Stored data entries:
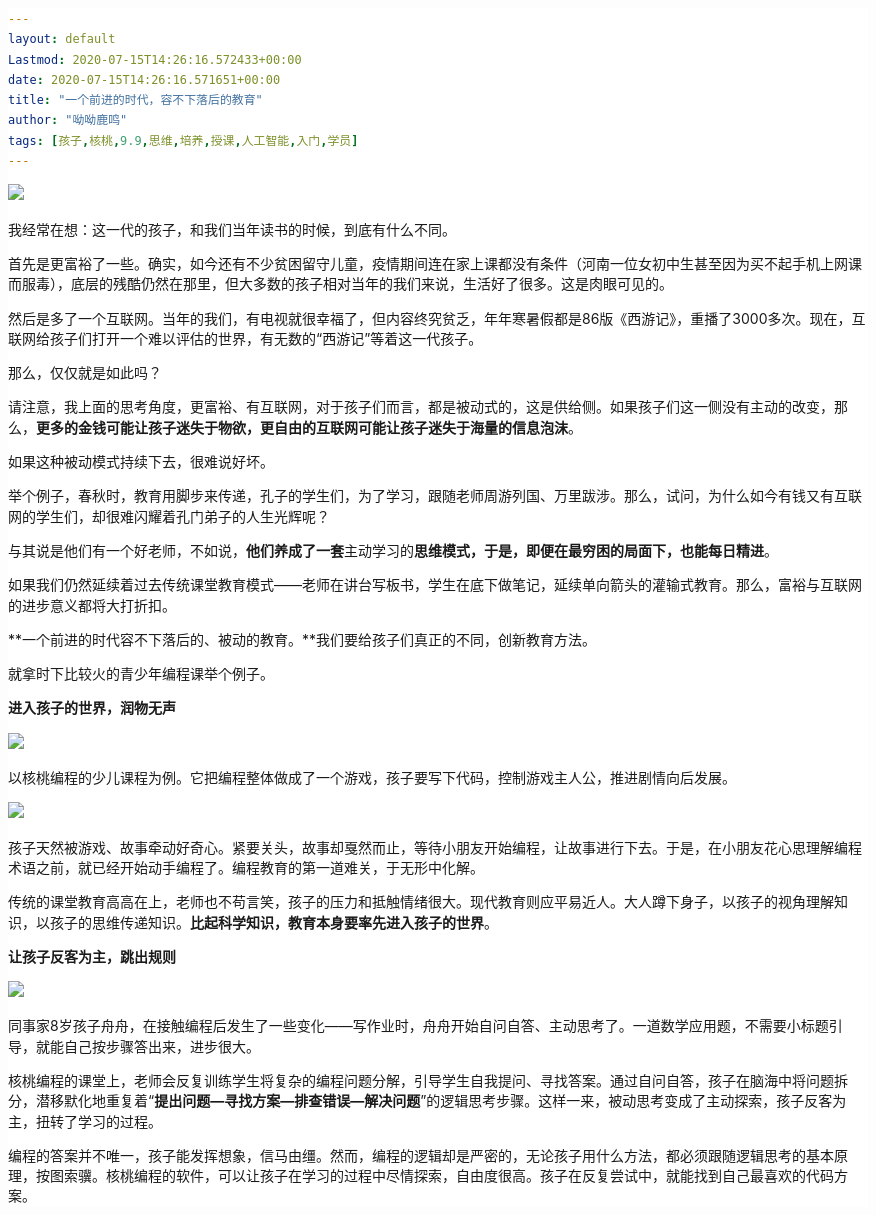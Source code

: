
 ```yaml
---
layout: default
Lastmod: 2020-07-15T14:26:16.572433+00:00
date: 2020-07-15T14:26:16.571651+00:00
title: "一个前进的时代，容不下落后的教育"
author: "呦呦鹿鸣"
tags: [孩子,核桃,9.9,思维,培养,授课,人工智能,入门,学员]
---
```


![](https://images.weserv.nl/?url=https%3A//mmbiz.qpic.cn/mmbiz_gif/8BnyXm6lH45Sh9CSsJGa8MAP7Z5SLefBfGic5MrJ5Lmt3CY2Kc4VWPMk0HOPQURKjn6Q5YBg4xn3j7TPARmdoibg/640%3Fwx_fmt%3Dgif)

我经常在想：这一代的孩子，和我们当年读书的时候，到底有什么不同。  

首先是更富裕了一些。确实，如今还有不少贫困留守儿童，疫情期间连在家上课都没有条件（河南一位女初中生甚至因为买不起手机上网课而服毒），底层的残酷仍然在那里，但大多数的孩子相对当年的我们来说，生活好了很多。这是肉眼可见的。

然后是多了一个互联网。当年的我们，有电视就很幸福了，但内容终究贫乏，年年寒暑假都是86版《西游记》，重播了3000多次。现在，互联网给孩子们打开一个难以评估的世界，有无数的“西游记”等着这一代孩子。

那么，仅仅就是如此吗？

请注意，我上面的思考角度，更富裕、有互联网，对于孩子们而言，都是被动式的，这是供给侧。如果孩子们这一侧没有主动的改变，那么，**更多的金钱可能让孩子迷失于物欲，更自由的互联网可能让孩子迷失于海量的信息泡沫**。

如果这种被动模式持续下去，很难说好坏。

举个例子，春秋时，教育用脚步来传递，孔子的学生们，为了学习，跟随老师周游列国、万里跋涉。那么，试问，为什么如今有钱又有互联网的学生们，却很难闪耀着孔门弟子的人生光辉呢？

与其说是他们有一个好老师，不如说，**他们养成了一套**主动学习的**思维模式，于是，即便在最穷困的局面下，也能每日精进**。

如果我们仍然延续着过去传统课堂教育模式——老师在讲台写板书，学生在底下做笔记，延续单向箭头的灌输式教育。那么，富裕与互联网的进步意义都将大打折扣。

**一个前进的时代容不下落后的、被动的教育。**我们要给孩子们真正的不同，创新教育方法。

就拿时下比较火的青少年编程课举个例子。

**进入孩子的世界，润物无声**

![](https://images.weserv.nl/?url=https%3A//mmbiz.qpic.cn/mmbiz_gif/8BnyXm6lH45J4aGDK4dtAgM39K13FxeQmeZXiaE0lUlLcZpUSfuskTIApV3CY04icBGG99ZJfic0ZOAsIl2ZvGBzw/640%3Fwx_fmt%3Dgif)

以核桃编程的少儿课程为例。它把编程整体做成了一个游戏，孩子要写下代码，控制游戏主人公，推进剧情向后发展。  

![](https://images.weserv.nl/?url=https%3A//mmbiz.qpic.cn/mmbiz_gif/F8vKGyOzG9ic6qOVkjXPWbibDRgzIL1gsTdPEpm6dgiaEckn8wrpBbtWNVCibWEcEnwwvEulRYQgHvnWSEw5eYQFfw/640%3Fwx_fmt%3Dgif)

孩子天然被游戏、故事牵动好奇心。紧要关头，故事却戛然而止，等待小朋友开始编程，让故事进行下去。于是，在小朋友花心思理解编程术语之前，就已经开始动手编程了。编程教育的第一道难关，于无形中化解。

传统的课堂教育高高在上，老师也不苟言笑，孩子的压力和抵触情绪很大。现代教育则应平易近人。大人蹲下身子，以孩子的视角理解知识，以孩子的思维传递知识。**比起科学知识，教育本身要率先进入孩子的世界**。

**让孩子反客为主，跳出规则**

![](https://images.weserv.nl/?url=https%3A//mmbiz.qpic.cn/mmbiz_gif/8BnyXm6lH45J4aGDK4dtAgM39K13FxeQmeZXiaE0lUlLcZpUSfuskTIApV3CY04icBGG99ZJfic0ZOAsIl2ZvGBzw/640%3Fwx_fmt%3Dgif)

同事家8岁孩子舟舟，在接触编程后发生了一些变化——写作业时，舟舟开始自问自答、主动思考了。一道数学应用题，不需要小标题引导，就能自己按步骤答出来，进步很大。

核桃编程的课堂上，老师会反复训练学生将复杂的编程问题分解，引导学生自我提问、寻找答案。通过自问自答，孩子在脑海中将问题拆分，潜移默化地重复着“**提出问题—寻找方案—排查错误—解决问题**”的逻辑思考步骤。这样一来，被动思考变成了主动探索，孩子反客为主，扭转了学习的过程。

编程的答案并不唯一，孩子能发挥想象，信马由缰。然而，编程的逻辑却是严密的，无论孩子用什么方法，都必须跟随逻辑思考的基本原理，按图索骥。核桃编程的软件，可以让孩子在学习的过程中尽情探索，自由度很高。孩子在反复尝试中，就能找到自己最喜欢的代码方案。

§ **HOW TO COMPLETE THIS TASK**: With the pictures removed, the entries above should be transcribed exactly.

§ **PROBLEM SOLUTION**:
Source code

:
 ```yaml
---
layout: default
Lastmod: 2020-07-15T14:26:16.572433+00:00
date: 2020-07-15T14:26:16.571651+00:00
title: "一个前进的时代，容不下落后的教育"
author: "呦呦鹿鸣"
tags: [孩子,核桃,9.9,思维,培养,授课,人工智能,入门,学员]
---
```


![](https://images.weserv.nl/?url=https%3A//mmbiz.qpic.cn/mmbiz_gif/8BnyXm6lH45Sh9CSsJGa8MAP7Z5SLefBfGic5MrJ5Lmt3CY2Kc4VWPMk0HOPQURKjn6Q5YBg4xn3j7TPARmdoibg/640%3Fwx_fmt%3Dgif)

我经常在想：这一代的孩子，和我们当年读书的时候，到底有什么不同。  

首先是更富裕了一些。确实，如今还有不少贫困留守儿童，疫情期间连在家上课都没有条件（河南一位女初中生甚至因为买不起手机上网课而服毒），底层的残酷仍然在那里，但大多数的孩子相对当年的我们来说，生活好了很多。这是肉眼可见的。

然后是多了一个互联网。当年的我们，有电视就很幸福了，但内容终究贫乏，年年寒暑假都是86版《西游记》，重播了3000多次。现在，互联网给孩子们打开一个难以评估的世界，有无数的“西游记”等着这一代孩子。

那么，仅仅就是如此吗？

请注意，我上面的思考角度，更富裕、有互联网，对于孩子们而言，都是被动式的，这是供给侧。如果孩子们这一侧没有主动的改变，那么，**更多的金钱可能让孩子迷失于物欲，更自由的互联网可能让孩子迷失于海量的信息泡沫**。

如果这种被动模式持续下去，很难说好坏。

举个例子，春秋时，教育用脚步来传递，孔子的学生们，为了学习，跟随老师周游列国、万里跋涉。那么，试问，为什么如今有钱又有互联网的学生们，却很难闪耀着孔门弟子的人生光辉呢？

与其说是他们有一个好老师，不如说，**他们养成了一套**主动学习的**思维模式，于是，即便在最穷困的局面下，也能每日精进**。

如果我们仍然延续着过去传统课堂教育模式——老师在讲台写板书，学生在底下做笔记，延续单向箭头的灌输式教育。那么，富裕与互联网的进步意义都将大打折扣。

**一个前进的时代容不下落后的、被动的教育。**我们要给孩子们真正的不同，创新教育方法。

就拿时下比较火的青少年编程课举个例子。

**进入孩子的世界，润物无声**

![](https://images.weserv.nl/?url=https%3A//mmbiz.qpic.cn/mmbiz_gif/8BnyXm6lH45J4aGDK4dtAgM39K13FxeQmeZXiaE0lUlLcZpUSfuskTIApV3CY04icBGG99ZJfic0ZOAsIl2ZvGBzw/640%3Fwx_fmt%3Dgif)

以核桃编程的少儿课程为例。它把编程整体做成了一个游戏，孩子要写下代码，控制游戏主人公，推进剧情向后发展。  

![](https://images.weserv.nl/?url=https%3A//mmbiz.qpic.cn/mmbiz_gif/F8vKGyOzG9ic6qOVkjXPWbibDRgzIL1gsTdPEpm6dgiaEckn8wrpBbtWNVCibWEcEnwwvEulRYQgHvnWSEw5eYQFfw/640%3Fwx_fmt%3Dgif)

孩子天然被游戏、故事牵动好奇心。紧要关头，故事却戛然而止，等待小朋友开始编程，让故事进行下去。于是，在小朋友花心思理解编程术语之前，就已经开始动手编程了。编程教育的第一道难关，于无形中化解。

传统的课堂教育高高在上，老师也不苟言笑，孩子的压力和抵触情绪很大。现代教育则应平易近人。大人蹲下身子，以孩子的视角理解知识，以孩子的思维传递知识。**比起科学知识，教育本身要率先进入孩子的世界**。

**让孩子反客为主，跳出规则**

![](https://images.weserv.nl/?url=https%3A//mmbiz.qpic.cn/mmbiz_gif/8BnyXm6lH45J4aGDK4dtAgM39K13FxeQmeZXiaE0lUlLcZpUSfuskTIApV3CY04icBGG99ZJfic0ZOAsIl2ZvGBzw/640%3Fwx_fmt%3Dgif)

同事家8岁孩子舟舟，在接触编程后发生了一些变化——写作业时，舟舟开始自问自答、主动思考了。一道数学应用题，不需要小标题引导，就能自己按步骤答出来，进步很大。

核桃编程的课堂上，老师会反复训练学生将复杂的编程问题分解，引导学生自我提问、寻找答案。通过自问自答，孩子在脑海中将问题拆分，潜移默化地重复着“**提出问题—寻找方案—排查错误—解决问题**”的逻辑思考步骤。这样一来，被动思考变成了主动探索，孩子反客为主，扭转了学习的过程。

编程的答案并不唯一，孩子能发挥想象，信马由缰。然而，编程的逻辑却是严密的，无论孩子用什么方法，都必须跟随逻辑思考的基本原理，按图索骥。核桃编程的软件，可以让孩子在学习的过程中尽情探索，自由度很高。孩子在反复尝试中，就能找到自己最喜欢的代码方案。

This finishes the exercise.